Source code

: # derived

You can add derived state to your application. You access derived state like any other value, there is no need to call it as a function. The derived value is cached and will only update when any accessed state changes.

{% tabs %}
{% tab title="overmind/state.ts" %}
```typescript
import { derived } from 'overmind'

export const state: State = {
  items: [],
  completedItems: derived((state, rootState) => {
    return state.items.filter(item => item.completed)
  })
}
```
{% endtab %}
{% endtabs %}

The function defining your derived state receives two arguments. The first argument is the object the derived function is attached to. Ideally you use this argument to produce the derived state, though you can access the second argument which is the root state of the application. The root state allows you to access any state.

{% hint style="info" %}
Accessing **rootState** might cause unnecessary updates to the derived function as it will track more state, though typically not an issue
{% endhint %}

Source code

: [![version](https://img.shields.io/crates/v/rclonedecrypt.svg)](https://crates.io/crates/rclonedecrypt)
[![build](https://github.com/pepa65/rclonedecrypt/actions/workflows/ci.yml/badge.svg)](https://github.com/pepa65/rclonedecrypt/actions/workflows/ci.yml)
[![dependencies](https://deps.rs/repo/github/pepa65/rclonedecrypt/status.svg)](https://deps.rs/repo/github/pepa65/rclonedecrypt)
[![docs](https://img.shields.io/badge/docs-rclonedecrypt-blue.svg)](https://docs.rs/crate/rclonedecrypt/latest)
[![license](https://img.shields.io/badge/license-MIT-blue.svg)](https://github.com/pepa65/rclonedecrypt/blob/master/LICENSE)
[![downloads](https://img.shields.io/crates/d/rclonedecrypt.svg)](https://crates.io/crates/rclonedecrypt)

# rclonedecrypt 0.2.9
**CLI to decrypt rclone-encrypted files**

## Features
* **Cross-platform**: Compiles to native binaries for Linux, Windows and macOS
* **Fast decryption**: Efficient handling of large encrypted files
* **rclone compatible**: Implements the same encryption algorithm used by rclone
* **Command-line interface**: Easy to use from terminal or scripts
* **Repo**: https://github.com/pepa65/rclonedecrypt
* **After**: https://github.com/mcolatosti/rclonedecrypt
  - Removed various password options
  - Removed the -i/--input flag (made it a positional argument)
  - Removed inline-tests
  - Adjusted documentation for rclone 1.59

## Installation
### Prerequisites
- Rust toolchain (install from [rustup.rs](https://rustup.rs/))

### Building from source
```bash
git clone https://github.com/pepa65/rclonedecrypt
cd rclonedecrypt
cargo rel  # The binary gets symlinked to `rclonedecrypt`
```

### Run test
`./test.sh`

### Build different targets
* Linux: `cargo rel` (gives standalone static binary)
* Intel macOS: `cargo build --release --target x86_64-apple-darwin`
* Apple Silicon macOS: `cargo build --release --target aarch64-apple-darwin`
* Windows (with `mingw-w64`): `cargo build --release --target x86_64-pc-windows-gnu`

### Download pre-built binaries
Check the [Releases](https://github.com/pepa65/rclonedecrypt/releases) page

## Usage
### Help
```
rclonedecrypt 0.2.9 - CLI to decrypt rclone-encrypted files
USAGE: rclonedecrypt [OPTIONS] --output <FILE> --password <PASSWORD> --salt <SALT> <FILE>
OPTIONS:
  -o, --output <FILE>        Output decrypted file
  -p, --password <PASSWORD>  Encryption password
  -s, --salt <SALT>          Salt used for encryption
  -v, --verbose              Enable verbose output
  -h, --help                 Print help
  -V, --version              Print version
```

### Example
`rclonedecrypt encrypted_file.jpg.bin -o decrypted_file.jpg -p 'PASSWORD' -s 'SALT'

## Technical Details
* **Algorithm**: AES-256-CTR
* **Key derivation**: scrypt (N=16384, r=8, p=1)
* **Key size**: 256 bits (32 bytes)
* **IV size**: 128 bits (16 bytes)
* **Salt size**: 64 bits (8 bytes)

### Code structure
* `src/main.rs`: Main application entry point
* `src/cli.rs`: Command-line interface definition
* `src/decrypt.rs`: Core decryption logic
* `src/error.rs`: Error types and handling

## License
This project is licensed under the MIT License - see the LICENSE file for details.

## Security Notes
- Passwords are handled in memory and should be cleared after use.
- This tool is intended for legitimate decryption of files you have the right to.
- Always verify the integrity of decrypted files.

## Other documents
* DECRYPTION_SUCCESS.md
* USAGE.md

# What you will do
Of the lines above, output exactly those from the line bearing "# rclonedecrypt 0.2.9" through the line bearing "used by rclone", inclusive.

# Solution to this exercise
# rclonedecrypt 0.2.9
**CLI to decrypt rclone-encrypted files**

## Features
* **Cross-platform**: Compiles to native binaries for Linux, Windows and macOS
* **Fast decryption**: Efficient handling of large encrypted files
* **rclone compatible**: Implements the same encryption algorithm used by rclone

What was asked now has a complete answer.